All of the other human isolates from Indonesia are similar to the first Indonesian isolate. They have a novel cleavage site, RESRRRKKR, as does a H5N1 from a cat in Jakarta. The samples described by CA Nidom also are from the Jakarta area and the cleavage site does not match the poultry isolates from the region. However, these two named isolates above have been described in WHO updates and there was no mention of the 2.6 receptor specificity.

This difference could be explained by isolation procedures. Isolating human H5N1 in chicken eggs will select against H5N1 with alpha 2,6 specificity. Since the 2.6 linkage is found in the upper respiratory tract of humans, H5N1 with that specificity would be more efficiently transmitted from human-to-human. Indonesia has reported a large number of familial clusters, and most have a gap between disease onset dates of the index case and other family members, strongly suggested that most or all are from human-to-human transmission.

Thus, more detail on the distribution of alpha 2,6 specificity among human and swine isolates, as well as sequence data from these isolates, would be useful.
 

JPD

Inactive
'Limited' cases of human transmission of bird flu

http://www.thejakartapost.com/detailheadlines.asp?fileid=20060610.@03&irec=5

Tb. Arie Rukmantara, The Jakarta Post, Jakarta

A minister said Friday human-to-human transmission of bird flu probably occurred in the country's seven cluster cases, but ruled out a pandemic of H5N1 across the archipelago.

"Limited human-to-human transmission may have occurred in small clusters in the country.
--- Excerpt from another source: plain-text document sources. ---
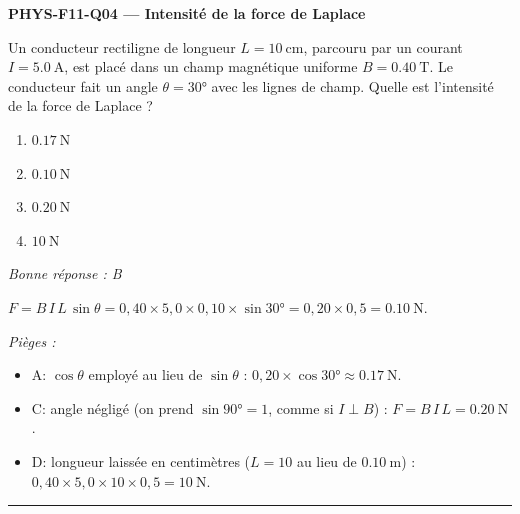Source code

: \documentclass[11pt,a4paper]{article}
\newcommand{\vv}[1]{\vec{#1}}\newcommand{\ds}{\displaystyle}
\begin{document}
\noindent\textbf{PHYS-F11-Q04 --- Intensité de la force de Laplace}\par
Un conducteur rectiligne de longueur $L=\qty{10}{\centi\metre}$, parcouru par un courant $I=\qty{5.0}{\ampere}$, est placé dans un champ magnétique uniforme $B=\qty{0.40}{\tesla}$. Le conducteur fait un angle $\theta=\ang{30}$ avec les lignes de champ. Quelle est l'intensité de la force de Laplace ?
\begin{center}
\end{center}
\begin{enumerate}[label=\Alph*)]
\item $\qty{0.17}{\newton}$
\item $\qty{0.10}{\newton}$
\item $\qty{0.20}{\newton}$
\item $\qty{10}{\newton}$
\end{enumerate}
\textit{Bonne réponse : B}\par
$F=B\,I\,L\,\sin\theta=0{,}40\times5{,}0\times0{,}10\times\sin\ang{30}=0{,}20\times0{,}5=\qty{0.10}{\newton}$.\par
\textit{Pièges :}
\begin{itemize}
\item A: $\cos\theta$ employé au lieu de $\sin\theta$ : $0{,}20\times\cos\ang{30}\approx\qty{0.17}{\newton}$.
\item C: angle négligé (on prend $\sin\ang{90}=1$, comme si $I\perp B$) : $F=B\,I\,L=\qty{0.20}{\newton}$.
\item D: longueur laissée en centimètres ($L=10$ au lieu de $\qty{0.10}{\metre}$) : $0{,}40\times5{,}0\times10\times0{,}5=\qty{10}{\newton}$.
\end{itemize}
\vspace{8pt}\hrule\vspace{8pt}
\end{document}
It has not only happened in several regions in Indonesia but also in Azerbaijan and other places in the world," Coordinating Minister for the People's Welfare Aburizal Bakrie said after a meeting with agencies involved in curbing the spread of the disease.

Other health officials, contacted separately, were cautious about whether intrahuman transmission had occurred.

Among those in attendance at the meeting were officials from the health and agricultural ministries, World Health Organization, UNICEF, Food and Agriculture Organization and the National Commission on Bird Flu.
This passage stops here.